◆ **TASK INPUT**
========================

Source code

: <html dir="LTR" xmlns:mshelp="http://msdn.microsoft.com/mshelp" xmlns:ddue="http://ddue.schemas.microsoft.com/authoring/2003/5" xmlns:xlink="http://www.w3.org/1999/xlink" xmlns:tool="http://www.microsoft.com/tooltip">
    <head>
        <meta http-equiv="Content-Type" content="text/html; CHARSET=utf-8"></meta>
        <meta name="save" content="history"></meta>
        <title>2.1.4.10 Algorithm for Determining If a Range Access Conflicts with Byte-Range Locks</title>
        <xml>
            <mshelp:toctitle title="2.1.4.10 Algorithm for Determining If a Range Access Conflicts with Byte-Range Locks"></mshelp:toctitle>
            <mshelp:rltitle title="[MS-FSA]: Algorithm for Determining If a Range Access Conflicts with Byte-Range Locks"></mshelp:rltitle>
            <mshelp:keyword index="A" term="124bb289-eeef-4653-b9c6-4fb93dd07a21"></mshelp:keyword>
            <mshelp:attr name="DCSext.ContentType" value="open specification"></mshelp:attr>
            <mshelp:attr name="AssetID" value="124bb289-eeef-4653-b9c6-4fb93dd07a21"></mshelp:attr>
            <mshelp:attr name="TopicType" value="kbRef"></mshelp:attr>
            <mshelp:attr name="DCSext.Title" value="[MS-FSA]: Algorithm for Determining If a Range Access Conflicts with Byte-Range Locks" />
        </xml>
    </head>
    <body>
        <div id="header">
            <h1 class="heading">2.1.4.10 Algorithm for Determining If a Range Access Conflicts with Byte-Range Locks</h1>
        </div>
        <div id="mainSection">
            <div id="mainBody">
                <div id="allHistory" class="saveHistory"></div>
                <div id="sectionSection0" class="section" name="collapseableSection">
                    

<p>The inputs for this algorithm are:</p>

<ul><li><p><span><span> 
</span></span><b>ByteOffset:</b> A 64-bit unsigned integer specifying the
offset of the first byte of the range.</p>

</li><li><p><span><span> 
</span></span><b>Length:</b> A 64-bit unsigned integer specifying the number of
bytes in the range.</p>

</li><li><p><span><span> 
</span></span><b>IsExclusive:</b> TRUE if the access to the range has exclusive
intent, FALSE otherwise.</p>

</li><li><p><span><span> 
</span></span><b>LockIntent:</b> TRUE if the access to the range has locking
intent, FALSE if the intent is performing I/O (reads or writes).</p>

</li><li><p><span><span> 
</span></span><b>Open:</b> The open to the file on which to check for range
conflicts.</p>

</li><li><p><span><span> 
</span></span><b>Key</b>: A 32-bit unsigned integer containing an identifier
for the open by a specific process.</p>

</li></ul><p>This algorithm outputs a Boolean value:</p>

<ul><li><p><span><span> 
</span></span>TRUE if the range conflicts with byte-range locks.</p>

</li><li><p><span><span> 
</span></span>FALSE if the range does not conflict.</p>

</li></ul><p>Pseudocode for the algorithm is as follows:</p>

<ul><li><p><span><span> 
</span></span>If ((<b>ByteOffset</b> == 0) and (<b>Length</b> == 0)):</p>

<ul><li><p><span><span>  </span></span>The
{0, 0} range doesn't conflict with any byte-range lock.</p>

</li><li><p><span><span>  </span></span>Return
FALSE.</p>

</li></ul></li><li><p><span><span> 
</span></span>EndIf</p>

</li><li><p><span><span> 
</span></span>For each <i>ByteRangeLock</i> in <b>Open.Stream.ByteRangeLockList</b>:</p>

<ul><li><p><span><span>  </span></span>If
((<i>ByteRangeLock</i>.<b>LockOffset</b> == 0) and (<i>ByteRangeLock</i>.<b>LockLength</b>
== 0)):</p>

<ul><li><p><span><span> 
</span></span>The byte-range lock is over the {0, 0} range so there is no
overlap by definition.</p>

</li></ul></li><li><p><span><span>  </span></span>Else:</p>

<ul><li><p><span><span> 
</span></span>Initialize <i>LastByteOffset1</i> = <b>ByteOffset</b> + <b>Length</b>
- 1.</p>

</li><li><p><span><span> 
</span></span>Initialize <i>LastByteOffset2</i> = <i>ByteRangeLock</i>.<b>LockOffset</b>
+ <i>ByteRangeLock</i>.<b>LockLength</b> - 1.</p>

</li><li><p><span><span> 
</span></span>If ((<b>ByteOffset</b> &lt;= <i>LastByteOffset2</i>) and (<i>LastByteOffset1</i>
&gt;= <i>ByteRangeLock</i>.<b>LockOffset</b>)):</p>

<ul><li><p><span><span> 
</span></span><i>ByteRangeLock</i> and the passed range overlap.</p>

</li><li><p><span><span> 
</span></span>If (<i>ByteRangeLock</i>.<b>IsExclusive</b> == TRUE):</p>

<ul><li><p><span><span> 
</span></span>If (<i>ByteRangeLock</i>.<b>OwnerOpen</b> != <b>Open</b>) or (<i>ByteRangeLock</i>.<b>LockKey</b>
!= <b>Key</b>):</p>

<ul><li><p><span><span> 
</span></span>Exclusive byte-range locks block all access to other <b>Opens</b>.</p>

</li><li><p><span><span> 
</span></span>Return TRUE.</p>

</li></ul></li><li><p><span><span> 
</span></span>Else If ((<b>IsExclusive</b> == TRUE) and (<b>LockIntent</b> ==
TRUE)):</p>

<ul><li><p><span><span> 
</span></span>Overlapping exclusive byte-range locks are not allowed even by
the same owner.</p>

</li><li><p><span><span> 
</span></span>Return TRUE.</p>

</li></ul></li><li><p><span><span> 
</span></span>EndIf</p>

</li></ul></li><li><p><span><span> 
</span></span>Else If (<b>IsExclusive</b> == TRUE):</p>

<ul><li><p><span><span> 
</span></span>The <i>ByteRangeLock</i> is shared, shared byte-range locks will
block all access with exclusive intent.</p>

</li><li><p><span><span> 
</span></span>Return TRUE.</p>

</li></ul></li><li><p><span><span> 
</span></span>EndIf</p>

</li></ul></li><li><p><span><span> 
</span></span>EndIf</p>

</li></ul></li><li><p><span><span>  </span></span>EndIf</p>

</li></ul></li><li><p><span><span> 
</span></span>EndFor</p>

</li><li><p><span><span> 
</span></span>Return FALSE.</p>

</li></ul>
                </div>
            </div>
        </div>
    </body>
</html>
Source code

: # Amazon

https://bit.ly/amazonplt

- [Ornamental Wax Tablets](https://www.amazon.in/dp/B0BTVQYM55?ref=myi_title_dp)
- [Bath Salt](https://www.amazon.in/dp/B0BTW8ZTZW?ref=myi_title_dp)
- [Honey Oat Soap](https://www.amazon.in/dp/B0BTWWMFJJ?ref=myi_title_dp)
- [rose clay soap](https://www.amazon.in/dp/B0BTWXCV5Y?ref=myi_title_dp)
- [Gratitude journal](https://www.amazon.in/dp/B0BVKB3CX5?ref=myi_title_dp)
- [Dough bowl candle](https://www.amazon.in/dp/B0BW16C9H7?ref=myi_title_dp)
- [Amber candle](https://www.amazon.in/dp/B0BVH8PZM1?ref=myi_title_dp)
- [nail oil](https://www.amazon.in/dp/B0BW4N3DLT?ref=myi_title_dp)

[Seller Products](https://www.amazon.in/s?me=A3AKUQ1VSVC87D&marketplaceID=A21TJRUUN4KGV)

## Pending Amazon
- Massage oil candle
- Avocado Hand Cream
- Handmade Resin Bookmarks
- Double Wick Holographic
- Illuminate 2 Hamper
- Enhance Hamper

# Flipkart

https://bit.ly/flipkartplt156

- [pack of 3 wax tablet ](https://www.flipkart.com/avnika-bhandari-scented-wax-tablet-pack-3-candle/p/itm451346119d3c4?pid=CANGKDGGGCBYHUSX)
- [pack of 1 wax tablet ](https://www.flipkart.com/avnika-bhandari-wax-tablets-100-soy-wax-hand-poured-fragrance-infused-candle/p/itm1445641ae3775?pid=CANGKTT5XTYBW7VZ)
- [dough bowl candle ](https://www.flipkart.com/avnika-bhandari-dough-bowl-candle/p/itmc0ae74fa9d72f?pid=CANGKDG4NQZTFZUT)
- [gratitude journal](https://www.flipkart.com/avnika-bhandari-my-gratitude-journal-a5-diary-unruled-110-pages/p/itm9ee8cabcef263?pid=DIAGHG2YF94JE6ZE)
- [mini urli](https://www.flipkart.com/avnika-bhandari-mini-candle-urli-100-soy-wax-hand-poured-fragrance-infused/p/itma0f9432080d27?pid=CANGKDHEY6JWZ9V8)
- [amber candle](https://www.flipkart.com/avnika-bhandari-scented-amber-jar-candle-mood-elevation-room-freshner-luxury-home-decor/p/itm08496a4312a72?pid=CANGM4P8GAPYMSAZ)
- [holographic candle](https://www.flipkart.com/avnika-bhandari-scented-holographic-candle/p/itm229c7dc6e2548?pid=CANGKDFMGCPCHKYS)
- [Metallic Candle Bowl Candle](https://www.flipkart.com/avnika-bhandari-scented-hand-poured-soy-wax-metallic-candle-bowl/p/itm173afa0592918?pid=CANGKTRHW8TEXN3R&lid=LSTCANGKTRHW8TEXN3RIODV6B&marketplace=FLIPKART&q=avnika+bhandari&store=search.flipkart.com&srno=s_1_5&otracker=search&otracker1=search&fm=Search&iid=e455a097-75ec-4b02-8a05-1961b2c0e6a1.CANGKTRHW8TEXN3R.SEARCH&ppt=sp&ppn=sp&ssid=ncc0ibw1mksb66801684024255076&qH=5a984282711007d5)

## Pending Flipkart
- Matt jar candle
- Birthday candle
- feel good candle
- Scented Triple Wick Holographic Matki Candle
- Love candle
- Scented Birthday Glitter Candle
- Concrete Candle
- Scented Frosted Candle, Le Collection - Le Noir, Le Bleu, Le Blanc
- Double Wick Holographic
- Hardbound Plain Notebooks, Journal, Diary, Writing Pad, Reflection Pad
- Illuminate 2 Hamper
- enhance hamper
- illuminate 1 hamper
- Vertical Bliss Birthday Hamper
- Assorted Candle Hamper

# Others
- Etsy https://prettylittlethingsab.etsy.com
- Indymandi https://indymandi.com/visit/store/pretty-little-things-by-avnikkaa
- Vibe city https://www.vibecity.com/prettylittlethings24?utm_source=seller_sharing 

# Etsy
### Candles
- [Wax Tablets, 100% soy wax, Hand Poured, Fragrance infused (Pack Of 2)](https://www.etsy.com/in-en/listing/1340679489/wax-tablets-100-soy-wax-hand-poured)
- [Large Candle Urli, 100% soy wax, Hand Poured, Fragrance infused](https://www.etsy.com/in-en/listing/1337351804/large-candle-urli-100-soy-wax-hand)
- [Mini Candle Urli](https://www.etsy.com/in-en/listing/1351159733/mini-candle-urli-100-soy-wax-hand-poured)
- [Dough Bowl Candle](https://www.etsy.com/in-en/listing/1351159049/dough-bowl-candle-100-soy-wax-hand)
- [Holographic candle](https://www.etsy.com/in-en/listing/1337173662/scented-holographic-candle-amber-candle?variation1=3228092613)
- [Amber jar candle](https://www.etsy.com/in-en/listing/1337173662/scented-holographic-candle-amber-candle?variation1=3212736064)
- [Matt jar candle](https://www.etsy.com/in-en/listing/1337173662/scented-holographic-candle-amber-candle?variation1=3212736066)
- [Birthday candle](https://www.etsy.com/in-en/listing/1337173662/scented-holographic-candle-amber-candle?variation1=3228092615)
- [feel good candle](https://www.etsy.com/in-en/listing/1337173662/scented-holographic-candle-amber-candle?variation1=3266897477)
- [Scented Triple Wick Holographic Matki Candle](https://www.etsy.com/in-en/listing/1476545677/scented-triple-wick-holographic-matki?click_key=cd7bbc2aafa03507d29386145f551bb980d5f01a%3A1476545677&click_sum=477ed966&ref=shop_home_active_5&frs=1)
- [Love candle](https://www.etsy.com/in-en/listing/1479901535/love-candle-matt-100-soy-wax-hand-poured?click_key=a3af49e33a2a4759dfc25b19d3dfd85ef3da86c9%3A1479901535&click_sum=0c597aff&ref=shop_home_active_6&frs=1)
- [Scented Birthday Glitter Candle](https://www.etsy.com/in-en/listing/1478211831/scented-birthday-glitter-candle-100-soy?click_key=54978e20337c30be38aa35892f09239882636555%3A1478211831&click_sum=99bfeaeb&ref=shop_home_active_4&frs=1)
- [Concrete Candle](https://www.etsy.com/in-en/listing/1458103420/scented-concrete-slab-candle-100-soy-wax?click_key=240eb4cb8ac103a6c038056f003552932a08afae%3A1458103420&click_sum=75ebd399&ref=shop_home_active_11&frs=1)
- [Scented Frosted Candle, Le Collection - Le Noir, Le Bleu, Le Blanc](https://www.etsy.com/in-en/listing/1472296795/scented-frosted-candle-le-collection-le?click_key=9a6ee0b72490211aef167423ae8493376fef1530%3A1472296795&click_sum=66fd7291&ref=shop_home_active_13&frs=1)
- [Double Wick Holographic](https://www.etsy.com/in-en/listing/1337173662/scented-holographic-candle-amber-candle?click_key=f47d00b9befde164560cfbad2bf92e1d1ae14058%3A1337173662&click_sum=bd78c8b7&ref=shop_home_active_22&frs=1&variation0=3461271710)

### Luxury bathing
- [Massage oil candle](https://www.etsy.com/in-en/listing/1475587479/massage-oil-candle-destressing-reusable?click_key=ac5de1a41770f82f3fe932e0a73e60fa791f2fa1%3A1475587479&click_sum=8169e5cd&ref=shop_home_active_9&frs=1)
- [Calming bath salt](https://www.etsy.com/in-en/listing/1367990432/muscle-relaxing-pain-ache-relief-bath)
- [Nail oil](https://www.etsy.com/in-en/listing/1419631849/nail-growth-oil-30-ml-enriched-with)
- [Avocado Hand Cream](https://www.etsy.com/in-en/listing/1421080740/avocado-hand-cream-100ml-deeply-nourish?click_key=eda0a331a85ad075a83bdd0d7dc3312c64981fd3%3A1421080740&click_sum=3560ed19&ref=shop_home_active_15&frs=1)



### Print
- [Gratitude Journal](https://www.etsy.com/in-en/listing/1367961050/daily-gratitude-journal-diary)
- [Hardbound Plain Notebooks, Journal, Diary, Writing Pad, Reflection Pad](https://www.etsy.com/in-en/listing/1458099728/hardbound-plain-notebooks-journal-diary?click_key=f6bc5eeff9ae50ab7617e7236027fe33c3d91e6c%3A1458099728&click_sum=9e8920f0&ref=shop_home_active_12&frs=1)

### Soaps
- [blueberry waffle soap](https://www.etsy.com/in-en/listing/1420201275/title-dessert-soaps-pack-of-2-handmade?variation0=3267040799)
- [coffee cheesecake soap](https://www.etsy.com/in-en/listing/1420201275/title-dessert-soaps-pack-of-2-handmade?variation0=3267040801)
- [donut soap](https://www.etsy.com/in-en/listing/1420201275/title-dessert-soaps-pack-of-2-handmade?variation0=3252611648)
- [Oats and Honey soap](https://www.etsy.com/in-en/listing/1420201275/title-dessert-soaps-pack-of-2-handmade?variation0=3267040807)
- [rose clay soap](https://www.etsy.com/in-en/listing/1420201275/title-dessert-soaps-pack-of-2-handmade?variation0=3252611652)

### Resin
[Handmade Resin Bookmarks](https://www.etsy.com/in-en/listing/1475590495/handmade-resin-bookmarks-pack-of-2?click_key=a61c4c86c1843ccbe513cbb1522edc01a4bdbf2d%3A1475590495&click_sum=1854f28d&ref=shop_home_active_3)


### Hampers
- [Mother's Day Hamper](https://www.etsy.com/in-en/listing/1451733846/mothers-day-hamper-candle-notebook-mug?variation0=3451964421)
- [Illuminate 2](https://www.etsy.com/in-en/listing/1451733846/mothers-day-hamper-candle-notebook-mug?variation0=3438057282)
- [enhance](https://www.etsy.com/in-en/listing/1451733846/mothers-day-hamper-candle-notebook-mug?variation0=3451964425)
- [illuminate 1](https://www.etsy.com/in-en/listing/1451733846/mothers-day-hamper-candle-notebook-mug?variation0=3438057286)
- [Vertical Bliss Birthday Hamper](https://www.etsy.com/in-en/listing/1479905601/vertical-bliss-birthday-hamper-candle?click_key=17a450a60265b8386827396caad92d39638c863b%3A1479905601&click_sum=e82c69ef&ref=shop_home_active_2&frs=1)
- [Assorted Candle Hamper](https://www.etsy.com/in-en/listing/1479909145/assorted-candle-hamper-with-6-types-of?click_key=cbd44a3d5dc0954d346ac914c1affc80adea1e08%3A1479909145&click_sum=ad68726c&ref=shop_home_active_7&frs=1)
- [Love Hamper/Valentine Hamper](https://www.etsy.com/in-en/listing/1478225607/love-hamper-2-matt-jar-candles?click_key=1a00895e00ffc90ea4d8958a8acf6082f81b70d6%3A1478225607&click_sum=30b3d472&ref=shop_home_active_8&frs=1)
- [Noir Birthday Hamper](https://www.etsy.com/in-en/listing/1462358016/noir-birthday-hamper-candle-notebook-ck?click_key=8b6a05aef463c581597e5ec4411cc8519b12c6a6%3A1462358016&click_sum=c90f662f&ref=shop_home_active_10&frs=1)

========================

◆ **WORK ORDER**
Search the data above for "integer" and copy every line where it turns up.

◆ **ANSWER SECTION**
</span></span><b>ByteOffset:</b> A 64-bit unsigned integer specifying the
</span></span><b>Length:</b> A 64-bit unsigned integer specifying the number of
</span></span><b>Key</b>: A 32-bit unsigned integer containing an identifier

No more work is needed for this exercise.